B.W. Battin’s Mary, Mary

Pocket Books – 1985

I started reading this book because it has a creepy cover.

Mary suffers from blackouts, brief periods during which she loses control over what she is doing and retains no memories. Also, she can’t tell anyone about these blackouts or she gets sick and passes out. When a murderer tries to kill her, Mary’s blackouts become more frequent and bad stuff starts happening to the people around her.

That’s the set-up. It’s a bit silly, but it has potential. It turns out that Mary was orphaned and has barely any memories of the mysterious orphanage where she grew up. Pretty much the only thing she does remember about it is that it was run by a Satanic nun. These details are revealed early on in the text, and in context, they set up the story in such a way that one ending seems inevitable. The writing is competent, and there is one particularly effective scene in a closed hardware store, but I was hoping that the author would drop in some shocking twists to elevate this beyond the realm of predictable thrillers. He didn’t.

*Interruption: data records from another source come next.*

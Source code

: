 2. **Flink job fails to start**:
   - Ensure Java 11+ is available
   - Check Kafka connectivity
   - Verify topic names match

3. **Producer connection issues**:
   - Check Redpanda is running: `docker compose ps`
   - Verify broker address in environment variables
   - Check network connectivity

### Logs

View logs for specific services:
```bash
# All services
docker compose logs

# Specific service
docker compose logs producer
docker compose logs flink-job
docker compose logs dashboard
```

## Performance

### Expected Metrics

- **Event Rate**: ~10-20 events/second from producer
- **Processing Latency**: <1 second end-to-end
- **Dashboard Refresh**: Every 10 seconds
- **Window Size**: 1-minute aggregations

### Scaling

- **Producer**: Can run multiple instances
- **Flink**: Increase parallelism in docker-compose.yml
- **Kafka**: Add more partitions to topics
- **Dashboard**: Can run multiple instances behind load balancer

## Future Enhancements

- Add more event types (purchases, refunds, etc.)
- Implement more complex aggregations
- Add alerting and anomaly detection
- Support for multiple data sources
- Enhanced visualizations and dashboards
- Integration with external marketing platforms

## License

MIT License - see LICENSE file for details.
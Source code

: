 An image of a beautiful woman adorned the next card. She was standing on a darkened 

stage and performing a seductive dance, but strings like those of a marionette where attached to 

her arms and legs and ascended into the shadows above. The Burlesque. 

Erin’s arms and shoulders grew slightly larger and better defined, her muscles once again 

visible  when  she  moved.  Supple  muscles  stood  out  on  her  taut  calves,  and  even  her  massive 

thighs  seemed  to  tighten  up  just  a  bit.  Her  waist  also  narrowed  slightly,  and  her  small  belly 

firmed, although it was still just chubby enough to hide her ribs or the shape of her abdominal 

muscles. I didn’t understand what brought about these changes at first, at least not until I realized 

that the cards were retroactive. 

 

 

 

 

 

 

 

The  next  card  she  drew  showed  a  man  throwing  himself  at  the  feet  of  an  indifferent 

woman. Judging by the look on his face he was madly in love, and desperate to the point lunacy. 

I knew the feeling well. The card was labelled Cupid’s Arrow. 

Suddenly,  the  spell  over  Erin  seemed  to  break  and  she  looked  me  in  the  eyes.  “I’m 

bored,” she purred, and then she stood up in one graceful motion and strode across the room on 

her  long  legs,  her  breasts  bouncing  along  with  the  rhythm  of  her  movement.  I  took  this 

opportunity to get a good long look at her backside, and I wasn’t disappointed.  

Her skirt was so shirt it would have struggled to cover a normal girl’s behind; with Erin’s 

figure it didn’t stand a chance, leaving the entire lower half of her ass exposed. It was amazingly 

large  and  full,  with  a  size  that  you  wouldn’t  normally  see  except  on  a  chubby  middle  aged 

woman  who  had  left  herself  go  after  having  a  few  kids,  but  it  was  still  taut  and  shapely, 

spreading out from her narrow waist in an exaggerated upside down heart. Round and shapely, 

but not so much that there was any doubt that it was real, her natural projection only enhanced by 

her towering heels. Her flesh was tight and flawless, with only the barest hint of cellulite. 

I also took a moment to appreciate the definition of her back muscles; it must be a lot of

This book ends almost exactly the way I thought it would. I say “almost exactly” because I thought there would be a slightly cheesy horror twist ending. There wasn’t though. This horror novel has a neat, complete happy ending. Yuck. No fucking thanks. In light of the predictable ending, the other faults of the book seem less forgiveable too. Why didn’t Mary just write her thoughts down instead of having to struggle to verbalise them to every new person she encounters? Also, why was she so afraid to tell her caring husband that she was seeing a psychiatrist? Stupid.

There’s a bit of suspense towards the middle of the book, but there is no real supernatural horror, novel depictions of Satanism, or extreme violence. Mary, Mary was a big let down. A few more of B.W. Battin’s books have cool covers, but I don’t feel any desire to check them out now.